Todos a la Administración
Ver los miles de jóvenes que se han presentado a las oposiciones del Gobierno cántabro deja un extraño sabor de boca, porque constata que hay un enorme colectivo que busca salida laboral en la Administración, y probablemente no por vocación, porque la mayoría son licenciados y han estudiado carreras que nada tienen que ver con la función pública. Han dedicado muchos meses, a veces años, a estudiar de la mañana a la noche algo que ni estaba entre sus objetivos vitales ni se corresponde con lo que realmente harán si consiguen una plaza por la que compiten treinta, cuarenta o cincuenta personas, porque en algunas pruebas compiten 2.500 por 50 empleos.
Hay que reconocer que el sistema de selección de personal de la Administración es razonablemente justo, puesto que se elige al que más sabe o más se ha sacrificado; lo que resulta más discutible es si es idóneo para elegir a los mejores funcionarios o si un funcionario ha de serlo hasta que se jubile, cuando cualquier otro mortal tendrá que reinventarse laboralmente tres, cuatro o cinco veces a lo largo de su vida, por la creciente volatilidad de los empleos o porque los oficios de 2040 o 2050 nada tendrán que ver con los actuales.
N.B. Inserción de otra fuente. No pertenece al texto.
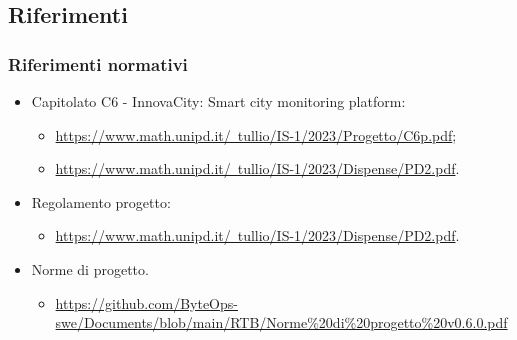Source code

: \subsection{Riferimenti}
\subsubsection{Riferimenti normativi}
\begin{itemize}
    \item Capitolato C6 - InnovaCity: Smart city monitoring platform:
    \begin{itemize}
        \item \href{https://www.math.unipd.it/~tullio/IS-1/2023/Progetto/C6.pdf}{https://www.math.unipd.it/~tullio/IS-1/2023/Progetto/C6p.pdf};
        \item \href{https://www.math.unipd.it/~tullio/IS-1/2023/Dispense/PD2.pdf}{https://www.math.unipd.it/~tullio/IS-1/2023/Dispense/PD2.pdf}.
    \end{itemize}
    \item Regolamento progetto:
    \begin{itemize}
        \item \href{https://www.math.unipd.it/~tullio/IS-1/2023/Dispense/PD2.pdf}{https://www.math.unipd.it/~tullio/IS-1/2023/Dispense/PD2.pdf}.
    \end{itemize}
    \item Norme di progetto.
    \begin{itemize}
        \item \href{https://github.com/ByteOps-swe/Documents/blob/main/RTB/Norme\%20di\%20progetto\%20v0.6.0.pdf}{https://github.com/ByteOps-swe/Documents/blob/main/RTB/Norme\%20di\%20progetto\%20v0.6.0.pdf}
    \end{itemize}
\end{itemize}
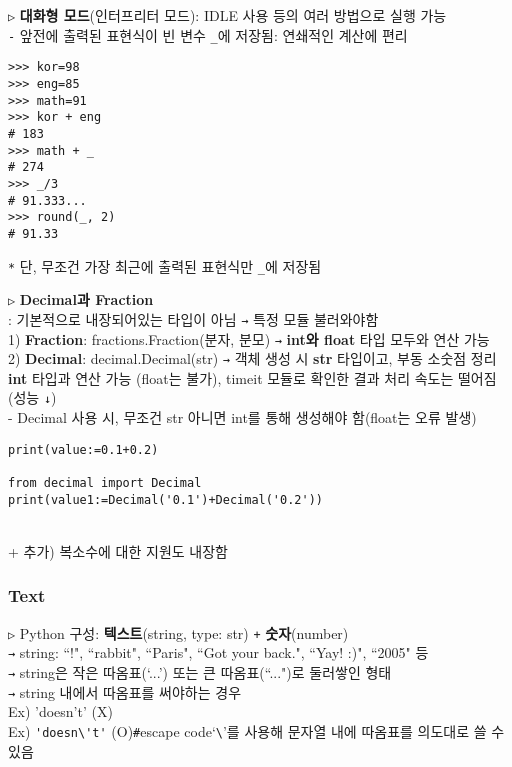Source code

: \documentclass[11pt,a4paper]{article}
\begin{document}
\texttt{▷} \textbf{대화형 모드}(인터프리터 모드): IDLE 사용 등의 여러 방법으로 실행 가능\\
\texttt{-} 앞전에 출력된 표현식이 빈 변수 \texttt{\_}에 저장됨: 연쇄적인 계산에 편리\\
\begin{lstlisting}[label={list:first},caption=대화형 모드 -- 변수`\texttt{\_}' 설명]
>>> kor=98
>>> eng=85
>>> math=91
>>> kor + eng
# 183
>>> math + _
# 274
>>> _/3
# 91.333...
>>> round(_, 2)
# 91.33
\end{lstlisting}
\texttt{*} 단, 무조건 가장 최근에 출력된 표현식만 \texttt{\_}에 저장됨

\begin{spacing}{1.5}
\texttt{▷} \textbf{Decimal과 Fraction}\\
\hspace*{2em}: 기본적으로 내장되어있는 타입이 아님 \texttt{→} 특정 모듈 불러와야함\\
1) \textbf{Fraction}: fractions.Fraction(분자, 분모) \texttt{→} \textbf{int와 float} 타입 모두와 연산 가능\\
2) \textbf{Decimal}: decimal.Decimal(str) \texttt{→} 객체 생성 시 \textbf{str} 타입이고, 부동 소숫점 정리\\
\hspace*{2em}\textbf{int} 타입과 연산 가능 (float는 불가), timeit 모듈로 확인한 결과 처리 속도는 떨어짐(성능 \texttt{↓})\\
- Decimal 사용 시, 무조건 str 아니면 int를 통해 생성해야 함(float는 오류 발생)
\begin{lstlisting}[label={list:first}]
print(value:=0.1+0.2)

from decimal import Decimal
print(value1:=Decimal('0.1')+Decimal('0.2'))
\end{lstlisting}\\
+ 추가)  복소수에 대한 지원도 내장함
\end{spacing}

\subsubsection{\Large\textbf{Text}}
\begin{spacing}{1.5}
\texttt{▷} Python 구성: \textbf{텍스트}(string, type: str) \texttt{+} \textbf{숫자}(number)\\
\hspace*{2em}\texttt{→} string: ``!", ``rabbit", ``Paris", ``Got your back.", ``Yay! :)", ``2005" 등\\
\hspace*{2em}\texttt{→} string은 작은 따옴표(`...') 또는 큰 따옴표(``...")로 둘러쌓인 형태\\
\hspace*{2em}\texttt{→} string 내에서 따옴표를 써야하는 경우\\
\hspace*{4em}Ex) 'doesn't' (X)\\
\hspace*{4em}Ex) \verb|'doesn\'t'| (O)\qquad\verb|#|escape code`\verb|\|'를 사용해 문자열 내에 따옴표를 의도대로 쓸 수 있음
\end{spacing}
\end{document}
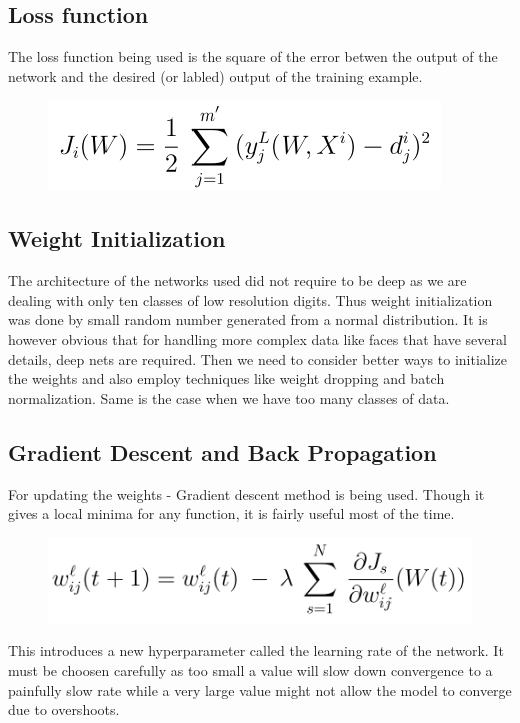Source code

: \documentclass[conference]{IEEEtran}
\begin{document}
\subsection{Loss function}
The loss function being used is the square of the error betwen the output of the network and the desired (or labled) output of the training example.
\begin{figure}[h]
	\centering
	\includegraphics[width=0.65\linewidth]{loss}
\end{figure}

\subsection{Weight Initialization}
The architecture of the networks used did not require to be deep as we are dealing with only ten classes of low resolution digits. Thus weight initialization was done by small random number generated from a normal distribution. It is however obvious that for handling more complex data like faces that have several details, deep nets are required. Then we need to consider better ways to initialize the weights and also employ techniques like weight dropping and batch normalization. Same is the case when we have too many classes of data.

\subsection{Gradient Descent and Back Propagation}
For updating the weights - Gradient descent method is being used. Though it gives a local minima for any function, it is fairly useful most of the time. 
\begin{figure}[h]
	\centering
	\includegraphics[width=0.75\linewidth]{update}
\end{figure}

This introduces a new hyperparameter called the learning rate of the network. It must be choosen carefully as too small a value will slow down convergence to a painfully slow rate while a very large value might not allow the model to converge due to overshoots.
\end{document}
Quien haya visto baterías de mecanógrafas en las oficinas de algunas fábricas en las que ahora no tiene secretaria ni el director, se planteará cómo es posible que en la Administración el catálogo de puestos de trabajo sea parecido a cuando todo se escribía a máquina, las copias se hacían en papel carbón, porque no existían fotocopiadoras ni impresoras, y no había ordenadores ni correo electrónico.
Tener a tres millones de jóvenes en casa o esperando un puesto en la Administración es como competir con un brazo atado
Lo sorprendente es que toda esta estructura histórica conviva con la digitalización y que la llegada de los ordenadores no solo no haya reducido los costes operativos de la plantilla, como ha ocurrido en todas las empresas, sino que los ha recrecido. Pero lo más llamativo es que se planteen inversiones ingentes para continuar este proceso de digitalización administrativa –que hará inútiles muchos puestos de trabajo actuales– sin intención de prescindir de ninguno de ellos. La Administración es una máquina de inercia que no cambia de dirección fácilmente aunque tenga un muro delante, lo más que se puede conseguir es una cierta reorientación y con un sentido del tiempo casi geológico.
En la penúltima crisis, la gran depresión iniciada en 2008, uno de los objetivos políticos del país era la reforma de la Administración, que a pesar de ser considerada inaplazable nunca se abordó ni se abordará, porque es una materia que puede mover muchos votos y provocaría un fuerte desgaste electoral a quien lo intentase. Si añadimos la circunstancia de que más de un 70% de los políticos españoles son funcionarios, se puede percibir con más claridad por qué resulta tan difícil deshacer la madeja.
En otros países es el mercado el que acaba por resituar al sector público. Mientras que aquí se presentan docenas de opositores para una plaza, en Dinamarca el Gobierno se ve obligado a hacer anuncios por televisión para captar funcionarios, porque los jóvenes tienen salidas profesionales más atractivas o mejor remuneradas. La propia Unión Europa tiene serios problemas para conseguir personal de todos los estados miembros. A sus convocatorias de empleo acuden por miríadas jóvenes de los países del Sur, para los que es una opción muy interesante y bien pagada. En cambio, casi no se presentan candidatos de los países del Norte, porque el salario no les motiva. Ese desequilibrio genera un problema de mucho calado, porque crea una progresiva desafección en los países septentrionales, donde la población cada vez se siente menos partícipe de lo que se gestiona en Bruselas y se acrecienta la sensación de que su dinero solo se emplea para rescatar a los países manirrotos del Sur y para contratar a sus jóvenes como funcionarios europeos.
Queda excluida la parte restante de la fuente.